The Ritz, in Manchester is a venue more associated with student and ‘grab a granny’ nights than gigs. Arriving after eight, Loop Aznavour’s musical adventures were already under way. As I looked at the stage and took in the sound, my first thought was, what the f**k?
Loop Aznavour is David Cordwell, an untypical one man band from Bury. From a distance he looks like 80s pop tart Andy Bell, vocally he is something akin to Mark E Smith, complete with the occasional use of a megaphone. His sound is electronic based, with regular use of a theramin (a stick that you wave your hand in front of to generate wobbly, spooky sounds) as used to great effect by Space in the 90s. This was not a gentle introduction to the night’s festivities, but all the same he was well and generously received.
Next up were Yorkshire hopefuls Exit Calm, a band not dissimilar to Puressence themselves in that they create big sonic soundscapes. Sound wise they are reminiscent of early Verve and maybe even a little bit of U2. Lead singer, Nicky Smith enters the stage with a swagger, but equally at times looks nervous and uncomfortable in his surroundings, nevertheless he was totally focussed on delivering a great performance, his leg pulsating manically. Live, the band really show what they are all about, giving greater space to their massive sound. A great support act lapped up by the crowd.
Every time that Puressence play their home(ish) town there is always a great sense of anticipation and celebration, these days being an annual event than a more regular occurrence. Tonight is the launch of their new album Solid State Recital, their fifth studio release in a career spanning 19 years, the bulk of this receiving its début outing. It’s an indictment of just how strong their new material is, that before their album has even been released that they are prepared to give it as much space on the set-list as all of their previous material put together. New tracks sandwiched nicely between old favourites to create a fantastic, strong and coherent set.
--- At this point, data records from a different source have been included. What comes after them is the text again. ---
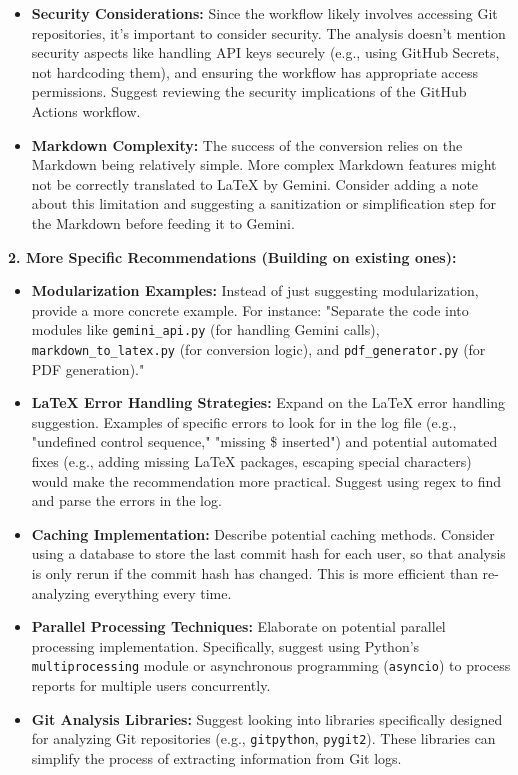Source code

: \documentclass{article}
\begin{document}
\begin{itemize}
\begin{itemize}
\begin{itemize}
            \item \textbf{Security Considerations:} Since the workflow likely involves accessing Git repositories, it's important to consider security. The analysis doesn't mention security aspects like handling API keys securely (e.g., using GitHub Secrets, not hardcoding them), and ensuring the workflow has appropriate access permissions. Suggest reviewing the security implications of the GitHub Actions workflow.
            \item \textbf{Markdown Complexity:}  The success of the conversion relies on the Markdown being relatively simple. More complex Markdown features might not be correctly translated to LaTeX by Gemini.  Consider adding a note about this limitation and suggesting a sanitization or simplification step for the Markdown before feeding it to Gemini.
        \end{itemize}
        \textbf{2. More Specific Recommendations (Building on existing ones):}
        \begin{itemize}
            \item \textbf{Modularization Examples:}  Instead of just suggesting modularization, provide a more concrete example. For instance: "Separate the code into modules like \texttt{gemini\_api.py} (for handling Gemini calls), \texttt{markdown\_to\_latex.py} (for conversion logic), and \texttt{pdf\_generator.py} (for PDF generation)."
           \item \textbf{LaTeX Error Handling Strategies:}  Expand on the LaTeX error handling suggestion.  Examples of specific errors to look for in the log file (e.g., "undefined control sequence," "missing \$ inserted") and potential automated fixes (e.g., adding missing LaTeX packages, escaping special characters) would make the recommendation more practical.  Suggest using regex to find and parse the errors in the log.
           \item \textbf{Caching Implementation:} Describe potential caching methods. Consider using a database to store the last commit hash for each user, so that analysis is only rerun if the commit hash has changed. This is more efficient than re-analyzing everything every time.
           \item \textbf{Parallel Processing Techniques:} Elaborate on potential parallel processing implementation. Specifically, suggest using Python's \texttt{multiprocessing} module or asynchronous programming (\texttt{asyncio}) to process reports for multiple users concurrently.
           \item \textbf{Git Analysis Libraries:} Suggest looking into libraries specifically designed for analyzing Git repositories (e.g., \texttt{gitpython}, \texttt{pygit2}). These libraries can simplify the process of extracting information from Git logs.

\end{itemize}
\end{itemize}
\end{itemize}
\end{document}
One new track to get an airing this evening is Swathes of Sea Made Stone, with its light almost bouncing bass and drums at the start building to a bustling, pulsating crescendo, it’s massive and awesome. All band members play their full part, especially James Mudriczki with his big, haunting falsetto vocals. All I Want then kicks in and tugs at your heartstrings. Another new track, Solid State is almost un-Puressence like, more steady and down the line than their usual sweeping musical landscapes. The set closes with the almighty India, hands raised aloft the song moving from a gentle intro, to big powerful chorus within seconds, raising you up, then letting you go, before grabbing you again on an intense musical and emotional journey.
The encore takes in three classic tracks, kicking off with This Feeling, the crowd singing along and contributing to the song in a classic stadium type way, mic pointed in their direction. The whole venue is bouncing, literally and metaphorically (thanks to the Ritz’s infamous bouncy dance floor). It makes you really question why the real big time has never quite happened for Puressence. Walking Dead follows next keeping up the relentless pace and maintaining the momentum. Sharpen up the Knives, brings proceedings to a close, with its incessant rumbling bass, a sense of constant urgency, knowing that it’s going to take you higher and higher, before briefly giving you respite before it begins its aural assault again, it leaves you exhausted but totally uplifted. A great song to end with, showing what Puressence are all about. The band then takes in their deserved applause, soaking up the adoration. Before leaving the stage singer James says, ‘stick with us, we might even make it’, here’s hoping so.
You can catch Puressence live for yourself this summer at a selection of UK festivals including the Galtres and Friends of Mine festivals.